Stored data entries:
+-------+
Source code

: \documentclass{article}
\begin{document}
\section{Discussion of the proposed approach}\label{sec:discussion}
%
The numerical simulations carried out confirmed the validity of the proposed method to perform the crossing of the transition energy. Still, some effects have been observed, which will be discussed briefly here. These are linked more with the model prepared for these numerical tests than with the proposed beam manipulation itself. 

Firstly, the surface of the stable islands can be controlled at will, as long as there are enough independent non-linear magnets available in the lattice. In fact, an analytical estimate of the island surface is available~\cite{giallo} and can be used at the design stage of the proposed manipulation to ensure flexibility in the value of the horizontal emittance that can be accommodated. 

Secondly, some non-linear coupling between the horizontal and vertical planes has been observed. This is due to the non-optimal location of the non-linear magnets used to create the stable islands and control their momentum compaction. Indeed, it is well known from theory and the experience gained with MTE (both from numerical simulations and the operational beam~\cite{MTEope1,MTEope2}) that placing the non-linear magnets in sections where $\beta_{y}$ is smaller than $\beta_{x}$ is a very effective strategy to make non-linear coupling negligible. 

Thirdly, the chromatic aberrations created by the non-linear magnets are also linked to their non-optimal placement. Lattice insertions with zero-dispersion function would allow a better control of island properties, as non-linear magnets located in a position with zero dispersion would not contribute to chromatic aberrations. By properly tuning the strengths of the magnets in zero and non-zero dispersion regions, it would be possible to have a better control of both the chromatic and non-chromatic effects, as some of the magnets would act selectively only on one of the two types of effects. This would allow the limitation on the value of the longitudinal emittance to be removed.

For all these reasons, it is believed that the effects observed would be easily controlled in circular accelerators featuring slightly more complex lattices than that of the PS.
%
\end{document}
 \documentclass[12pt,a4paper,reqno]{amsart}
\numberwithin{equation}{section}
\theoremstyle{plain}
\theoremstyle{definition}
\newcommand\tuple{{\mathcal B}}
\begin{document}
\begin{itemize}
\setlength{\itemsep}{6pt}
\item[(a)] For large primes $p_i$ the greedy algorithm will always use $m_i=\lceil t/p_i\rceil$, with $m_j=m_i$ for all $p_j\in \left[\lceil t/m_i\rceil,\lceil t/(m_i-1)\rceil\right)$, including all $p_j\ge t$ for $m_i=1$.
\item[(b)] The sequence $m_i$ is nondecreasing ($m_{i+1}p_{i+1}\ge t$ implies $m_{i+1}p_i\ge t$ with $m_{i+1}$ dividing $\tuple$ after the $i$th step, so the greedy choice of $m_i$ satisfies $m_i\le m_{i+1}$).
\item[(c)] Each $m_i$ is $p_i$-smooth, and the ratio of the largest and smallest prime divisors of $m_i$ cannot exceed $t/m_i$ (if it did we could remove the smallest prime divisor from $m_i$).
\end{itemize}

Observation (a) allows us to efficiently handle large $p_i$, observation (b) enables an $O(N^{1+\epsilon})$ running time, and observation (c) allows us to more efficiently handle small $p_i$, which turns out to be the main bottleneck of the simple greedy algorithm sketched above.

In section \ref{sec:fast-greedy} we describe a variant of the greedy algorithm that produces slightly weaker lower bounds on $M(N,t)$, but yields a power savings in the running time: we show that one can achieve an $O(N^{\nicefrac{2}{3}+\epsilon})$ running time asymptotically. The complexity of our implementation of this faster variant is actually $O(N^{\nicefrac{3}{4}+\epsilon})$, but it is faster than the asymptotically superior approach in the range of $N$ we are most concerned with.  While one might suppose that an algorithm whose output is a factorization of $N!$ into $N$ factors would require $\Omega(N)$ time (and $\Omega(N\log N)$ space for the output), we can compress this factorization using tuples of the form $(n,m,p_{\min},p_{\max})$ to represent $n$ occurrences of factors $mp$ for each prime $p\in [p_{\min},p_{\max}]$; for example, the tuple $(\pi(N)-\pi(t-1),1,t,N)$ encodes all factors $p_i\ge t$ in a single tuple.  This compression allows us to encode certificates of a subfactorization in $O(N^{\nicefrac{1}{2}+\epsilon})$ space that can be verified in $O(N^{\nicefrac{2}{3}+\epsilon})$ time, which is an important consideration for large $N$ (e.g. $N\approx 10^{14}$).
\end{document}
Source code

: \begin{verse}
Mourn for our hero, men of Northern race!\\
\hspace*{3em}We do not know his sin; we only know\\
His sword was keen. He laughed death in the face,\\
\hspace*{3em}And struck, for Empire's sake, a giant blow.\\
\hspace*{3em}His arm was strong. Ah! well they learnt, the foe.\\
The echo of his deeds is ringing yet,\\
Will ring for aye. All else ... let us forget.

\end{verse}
+-------+
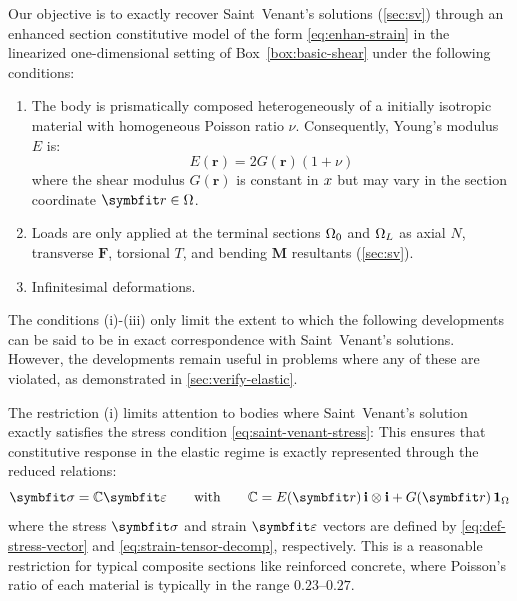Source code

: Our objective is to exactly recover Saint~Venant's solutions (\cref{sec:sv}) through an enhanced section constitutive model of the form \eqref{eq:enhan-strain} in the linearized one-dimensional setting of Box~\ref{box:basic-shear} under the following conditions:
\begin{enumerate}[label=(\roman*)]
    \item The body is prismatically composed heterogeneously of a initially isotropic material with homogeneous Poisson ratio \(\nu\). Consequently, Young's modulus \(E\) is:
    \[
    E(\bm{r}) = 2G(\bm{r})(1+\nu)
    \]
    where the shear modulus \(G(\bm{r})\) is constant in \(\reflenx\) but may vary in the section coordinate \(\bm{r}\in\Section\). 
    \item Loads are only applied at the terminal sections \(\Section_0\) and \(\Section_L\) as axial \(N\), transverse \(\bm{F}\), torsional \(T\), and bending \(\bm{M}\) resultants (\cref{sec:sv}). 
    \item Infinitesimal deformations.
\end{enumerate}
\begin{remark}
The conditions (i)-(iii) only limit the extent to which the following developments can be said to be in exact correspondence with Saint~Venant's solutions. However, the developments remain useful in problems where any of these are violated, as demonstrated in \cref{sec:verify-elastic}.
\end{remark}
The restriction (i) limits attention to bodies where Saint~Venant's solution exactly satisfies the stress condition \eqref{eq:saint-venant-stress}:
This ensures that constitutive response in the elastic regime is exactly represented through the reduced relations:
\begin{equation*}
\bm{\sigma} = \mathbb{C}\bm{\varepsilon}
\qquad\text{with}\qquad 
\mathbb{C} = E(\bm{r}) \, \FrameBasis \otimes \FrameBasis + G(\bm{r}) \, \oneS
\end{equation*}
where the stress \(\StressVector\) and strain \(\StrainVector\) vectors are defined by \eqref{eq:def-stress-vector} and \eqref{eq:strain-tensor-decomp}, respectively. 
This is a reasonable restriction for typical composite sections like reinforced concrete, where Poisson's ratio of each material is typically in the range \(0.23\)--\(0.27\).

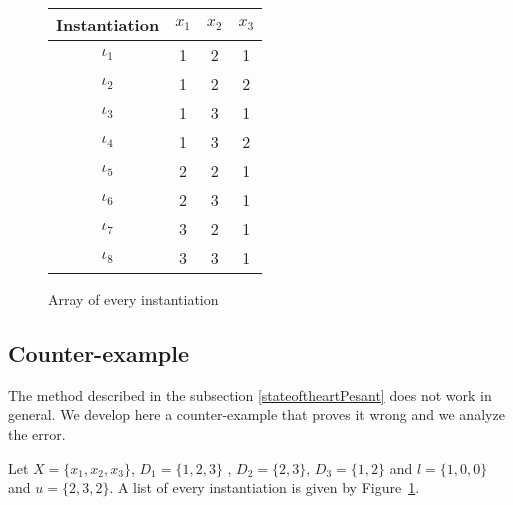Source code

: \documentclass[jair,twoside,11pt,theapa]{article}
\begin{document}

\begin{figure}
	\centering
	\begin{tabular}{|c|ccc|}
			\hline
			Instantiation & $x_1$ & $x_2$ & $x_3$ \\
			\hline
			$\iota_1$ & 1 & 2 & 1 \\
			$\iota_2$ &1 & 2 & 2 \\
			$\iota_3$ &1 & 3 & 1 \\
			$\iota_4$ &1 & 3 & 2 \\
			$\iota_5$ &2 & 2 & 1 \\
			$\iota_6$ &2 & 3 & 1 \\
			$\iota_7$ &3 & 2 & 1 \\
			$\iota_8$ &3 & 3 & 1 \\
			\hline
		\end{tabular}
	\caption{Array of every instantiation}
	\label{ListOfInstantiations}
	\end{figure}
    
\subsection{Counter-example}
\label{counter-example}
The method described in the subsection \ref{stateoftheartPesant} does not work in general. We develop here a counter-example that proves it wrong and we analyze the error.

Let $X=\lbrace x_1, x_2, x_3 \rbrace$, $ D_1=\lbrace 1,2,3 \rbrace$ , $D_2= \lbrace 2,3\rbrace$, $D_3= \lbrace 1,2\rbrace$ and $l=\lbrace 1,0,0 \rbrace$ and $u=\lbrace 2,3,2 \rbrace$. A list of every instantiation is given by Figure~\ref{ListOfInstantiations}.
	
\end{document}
+-------+
Problem to solve: In the entries, some lines may contain the word "theoremstyle". Give how many do, as a number by itself.

Reply: 2